Oya lupa bilang, Situ Ciburuy tu menurut sy rada aneh lokasinya. Gimana engga, situnya tuh berada di tengah kota. Kota bener” kota, jalan raya, banyak mobil, motor, penduduk, pemukiman, kemacetan, kepanasan. Sebenernya bagus juga si, jadi kesannya the ecocity, tapi da tetep aja aneh, abisnya tu tempat kayak ga keurus. Di airnya tu banyak ‘asesorisnya’, kayak sampah-sampah ngambang, aroma yg kurang sedap buat dihirup, dan warna air yang coklat tua keijoan (emang ada warna kyk ini?). Sebenernya kalo kita liat view-nya si ngga ada masalah, bagus malah, apalagi klo sore tuh keren bgt. Udah mah pemandangan di sekitarnya bagus, rindang byk pohon”an (ada yg bilang suka ada lutung juga nangkring di pohon), lighting alami jg bagus, warna asli si air jg ga kliatan. Tapi ya itu, mungkin salah satunya disebabkan oleh kurangnya kesadaran masyarakat (penduduk sekitar dan pengunjung) akan pentingnya kebersihan lingkungan. Itu mungkin sekilas tentang situ-nya.

Udah sy singgung di atas klo di sekitar Situ Ciburuy itu rame. Ada pemukiman penduduk juga. Pas sy ‘soskot’ ke salah satu rumah (dengan niat numpang mandi), yang sy temukan adalah ternyata air disana bagus, sangat layak. Listrik juga masuk (yaiyalah, namanya juga kota). Terus lagi, disana rada’ gersang gitu (menurut sy lho) panas bgt pula (kalo yg ini si mungkin emang karena siang aj). Kurang pohon-pohonan di pinggir jalan dan di rumah penduduk, jadi kesannya jalanannya kurang segar dan berdebu.

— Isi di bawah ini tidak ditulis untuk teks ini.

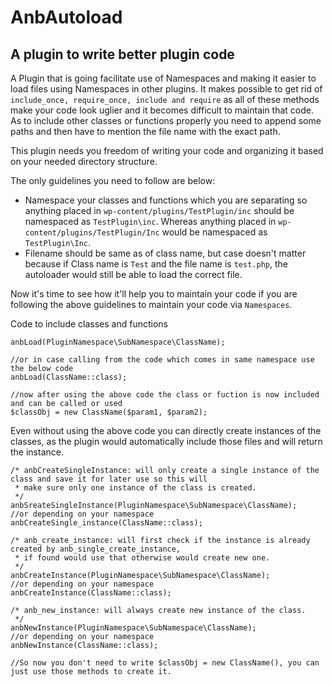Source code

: # AnbAutoload

## A plugin to write better plugin code

A Plugin that is going facilitate use of Namespaces and making it easier to load files using Namespaces in other plugins.
It makes possible to get rid of `include_once, require_once, include and require` as all of these methods make your code 
look uglier and it becomes difficult to maintain that code. As to include other classes or functions properly you need 
to append some paths and then have to mention the file name with the exact path.

This plugin needs you freedom of writing your code and organizing it based on your needed directory structure. 

The only guidelines you need to follow are below:
 - Namespace your classes and functions which you are separating so anything placed in 
 `wp-content/plugins/TestPlugin/inc` should be namespaced as `TestPlugin\inc`. 
 Whereas anything placed in `wp-content/plugins/TestPlugin/Inc` would be namespaced as `TestPlugin\Inc`.
 - Filename should be same as of class name, but case doesn't matter because if Class name is 
 `Test` and the file name is `test.php`, the autoloader would still be able to load the correct file.
 
Now it's time to see how it'll help you to maintain your code if you are following the above guidelines to maintain 
your code via `Namespaces`.

Code to include classes and functions
```
anbLoad(PluginNamespace\SubNamespace\ClassName);

//or in case calling from the code which comes in same namespace use the below code
anbLoad(ClassName::class);

//now after using the above code the class or fuction is now included and can be called or used
$classObj = new ClassName($param1, $param2);
```

Even without using the above code you can directly create instances of the classes, as the plugin would automatically 
include those files and will return the instance.

```
/* anbCreateSingleInstance: will only create a single instance of the class and save it for later use so this will 
 * make sure only one instance of the class is created.
 */
anbSreateSingleInstance(PluginNamespace\SubNamespace\ClassName);
//or depending on your namespace
anbCreateSingle_instance(ClassName::class);

/* anb_create_instance: will first check if the instance is already created by anb_single_create_instance, 
 * if found would use that otherwise would create new one.
 */
anbCreateInstance(PluginNamespace\SubNamespace\ClassName);
//or depending on your namespace
anbCreateInstance(ClassName::class);

/* anb_new_instance: will always create new instance of the class. 
 */
anbNewInstance(PluginNamespace\SubNamespace\ClassName);
//or depending on your namespace
anbNewInstance(ClassName::class);

//So now you don't need to write $classObj = new ClassName(), you can just use those methods to create it.
```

Yaudah, segitu aja yg bisa sy ceritain. Yah intinya, pemugaran dan pemeliharaan Situ Ciburuy itu sangat diperlukan melihat kondisinya airnya sekarang yang kurang layak dijadikan objek wisata dan tempat latihan renang. Diluar itu, kondisi air penduduk tergolong memadai. Namun, di daerah pemukiman tersebut sedikit kering dan berdebu. Tapi rada gpp jg sih soalnya di sekitar Situ kan banyak pohon-pohon gede. Sekian.